What happens when you take lithium with caffeine?
Lithium is a mood stabilizer prescribed primarily for bipolar disorder, recurrent depression, and as augmentation for treatment-resistant depression. It is filtered by the kidneys without being metabolized, so anything that changes the way the kidneys handle salt and water also changes how the body handles lithium. Caffeine is a mild diuretic and a renal vasodilator. When consumed regularly it increases urinary output and the renal clearance of sodium and lithium.
This means a person who drinks several cups of coffee or tea daily clears lithium from the body faster than someone who consumes no caffeine. Studies have shown that chronic caffeine intake increases lithium clearance by roughly 25 to 35 percent compared with placebo. The dose of lithium that produces a therapeutic blood level (usually 0.6 to 1.2 mEq/L) is therefore partly calibrated to a patient's habitual caffeine intake.
The interaction becomes clinically dangerous when caffeine intake changes suddenly. A published case report described a patient stably maintained on lithium who cut his caffeine intake by about 87 percent overnight. Within weeks his serum lithium climbed to 2.1 mEq/L, well into the toxic range, even though his lithium dose had not changed.
Why is this important?
Lithium has one of the narrowest therapeutic windows in psychiatry. A serum level of 0.8 mEq/L might be ideal, 1.5 mEq/L causes side effects like tremor and diarrhea, and 2.0 mEq/L or higher can cause confusion, seizures, kidney injury, and permanent neurological damage. A 30 percent shift in clearance, which is easily achievable by stopping a coffee habit, is enough to move a stable patient into a toxic level.
Caffeine swings in the opposite direction also matter. A patient who starts drinking large amounts of coffee or energy drinks while on a previously stable lithium dose can drop into the subtherapeutic range and experience a mood episode. In addition, caffeine itself can worsen anxiety, insomnia, and mania, which are common targets of lithium therapy. Caffeine also amplifies lithium tremor at high intake levels.
Caffeine is found not just in coffee and tea but in many soft drinks, energy drinks, pre-workout supplements, weight-loss products, over-the-counter pain relievers (Excedrin, Anacin), and some herbal blends. A patient who switches from coffee to an energy drink, or from regular coffee to decaf, may be making a much larger caffeine swing than they realize.
What should you do?
Keep your daily caffeine intake reasonably consistent while on lithium. "Consistent" does not mean to the milligram, but it does mean avoiding large overnight changes such as quitting coffee cold turkey, doubling consumption to push through fatigue, or repeatedly switching between regular and decaf.
- If you decide to reduce caffeine, taper gradually over several weeks and tell your prescriber so a lithium level can be rechecked.

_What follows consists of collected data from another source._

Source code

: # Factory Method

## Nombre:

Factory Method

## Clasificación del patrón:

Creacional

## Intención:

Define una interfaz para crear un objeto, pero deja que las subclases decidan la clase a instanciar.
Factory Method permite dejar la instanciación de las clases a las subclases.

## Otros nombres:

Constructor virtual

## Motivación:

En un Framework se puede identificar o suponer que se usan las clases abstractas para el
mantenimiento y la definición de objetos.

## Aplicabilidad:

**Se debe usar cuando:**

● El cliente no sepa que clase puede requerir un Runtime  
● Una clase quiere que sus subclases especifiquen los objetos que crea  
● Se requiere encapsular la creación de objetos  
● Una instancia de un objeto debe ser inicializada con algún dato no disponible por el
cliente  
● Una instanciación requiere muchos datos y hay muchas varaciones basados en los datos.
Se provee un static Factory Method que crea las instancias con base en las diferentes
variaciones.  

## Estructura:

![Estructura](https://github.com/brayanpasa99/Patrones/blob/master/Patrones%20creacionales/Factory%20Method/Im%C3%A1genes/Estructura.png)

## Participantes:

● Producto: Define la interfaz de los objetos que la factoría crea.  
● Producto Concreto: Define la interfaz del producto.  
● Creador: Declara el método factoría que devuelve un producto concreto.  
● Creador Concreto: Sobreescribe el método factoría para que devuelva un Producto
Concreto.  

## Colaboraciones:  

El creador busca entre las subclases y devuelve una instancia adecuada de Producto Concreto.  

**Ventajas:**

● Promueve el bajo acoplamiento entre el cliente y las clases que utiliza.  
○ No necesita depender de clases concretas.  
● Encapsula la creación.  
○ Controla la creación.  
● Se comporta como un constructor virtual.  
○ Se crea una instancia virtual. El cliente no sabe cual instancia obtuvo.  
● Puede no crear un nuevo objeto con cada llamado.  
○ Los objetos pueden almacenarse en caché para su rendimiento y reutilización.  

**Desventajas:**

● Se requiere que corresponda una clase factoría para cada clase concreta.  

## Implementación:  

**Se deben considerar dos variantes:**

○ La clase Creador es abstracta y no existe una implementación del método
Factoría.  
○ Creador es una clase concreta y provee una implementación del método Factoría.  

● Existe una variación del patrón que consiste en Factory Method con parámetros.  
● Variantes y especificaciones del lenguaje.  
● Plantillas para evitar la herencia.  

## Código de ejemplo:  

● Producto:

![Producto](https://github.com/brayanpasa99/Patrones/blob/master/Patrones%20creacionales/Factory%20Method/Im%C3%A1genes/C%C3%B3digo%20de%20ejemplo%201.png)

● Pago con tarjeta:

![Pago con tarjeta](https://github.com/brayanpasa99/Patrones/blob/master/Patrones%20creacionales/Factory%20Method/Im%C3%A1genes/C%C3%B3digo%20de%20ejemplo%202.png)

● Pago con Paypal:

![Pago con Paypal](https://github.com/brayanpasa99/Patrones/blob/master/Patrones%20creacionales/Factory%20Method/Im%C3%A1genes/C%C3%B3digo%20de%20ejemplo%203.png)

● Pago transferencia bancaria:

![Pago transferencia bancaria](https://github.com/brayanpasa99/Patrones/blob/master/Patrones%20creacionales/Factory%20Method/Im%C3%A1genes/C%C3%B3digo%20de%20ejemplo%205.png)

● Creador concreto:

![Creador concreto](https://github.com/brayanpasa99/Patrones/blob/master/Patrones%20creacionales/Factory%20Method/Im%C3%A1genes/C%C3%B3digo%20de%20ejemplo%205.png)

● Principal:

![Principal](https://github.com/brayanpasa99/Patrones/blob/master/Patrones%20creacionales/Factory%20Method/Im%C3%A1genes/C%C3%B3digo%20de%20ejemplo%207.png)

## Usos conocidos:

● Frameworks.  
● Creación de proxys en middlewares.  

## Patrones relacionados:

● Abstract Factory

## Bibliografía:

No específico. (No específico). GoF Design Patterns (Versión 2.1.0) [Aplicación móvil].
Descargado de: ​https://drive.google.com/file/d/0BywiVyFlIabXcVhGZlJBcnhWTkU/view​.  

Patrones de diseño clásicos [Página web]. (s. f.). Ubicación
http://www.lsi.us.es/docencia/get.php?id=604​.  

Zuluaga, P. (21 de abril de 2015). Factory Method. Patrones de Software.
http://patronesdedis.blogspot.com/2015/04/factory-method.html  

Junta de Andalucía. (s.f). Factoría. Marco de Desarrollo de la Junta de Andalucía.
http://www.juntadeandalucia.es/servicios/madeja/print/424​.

- If you decide to increase caffeine substantially, do the same.
- Be mindful of hidden caffeine in energy drinks, pre-workout powders, weight-loss supplements, and OTC pain relievers.
- Stay well hydrated. Dehydration concentrates lithium and can compound the effect of any clearance change.
- Report new tremor, nausea, vomiting, diarrhea, confusion, or slurred speech immediately, as these can signal lithium toxicity.
Which specific products are affected?
The interaction applies to all forms of lithium, including immediate-release lithium carbonate (Eskalith, generics), extended-release tablets (Eskalith CR, Lithobid), and lithium citrate liquid. Lithium orotate (a low-dose supplement form sold without a prescription) is also subject to the same renal handling but is rarely used at psychoactive doses.
Caffeine sources include coffee, espresso, black and green tea, mate, cola and other caffeinated sodas, energy drinks (Red Bull, Monster, Bang, Celsius), pre-workout powders, weight-loss thermogenic supplements, caffeine pills (NoDoz, Vivarin), and combination analgesics that contain caffeine (Excedrin, Anacin, some Midol formulations).
The bottom line
Caffeine increases the kidneys' ability to clear lithium, so steady caffeine intake is built into the dose your prescriber chose for you. The risk is in sudden change. Either a sustained spike or a sustained drop in caffeine can shift lithium levels into ranges that are either ineffective or toxic. Keep intake consistent, taper any changes slowly, and coordinate with your prescriber for a recheck of lithium and kidney function if you make a meaningful change.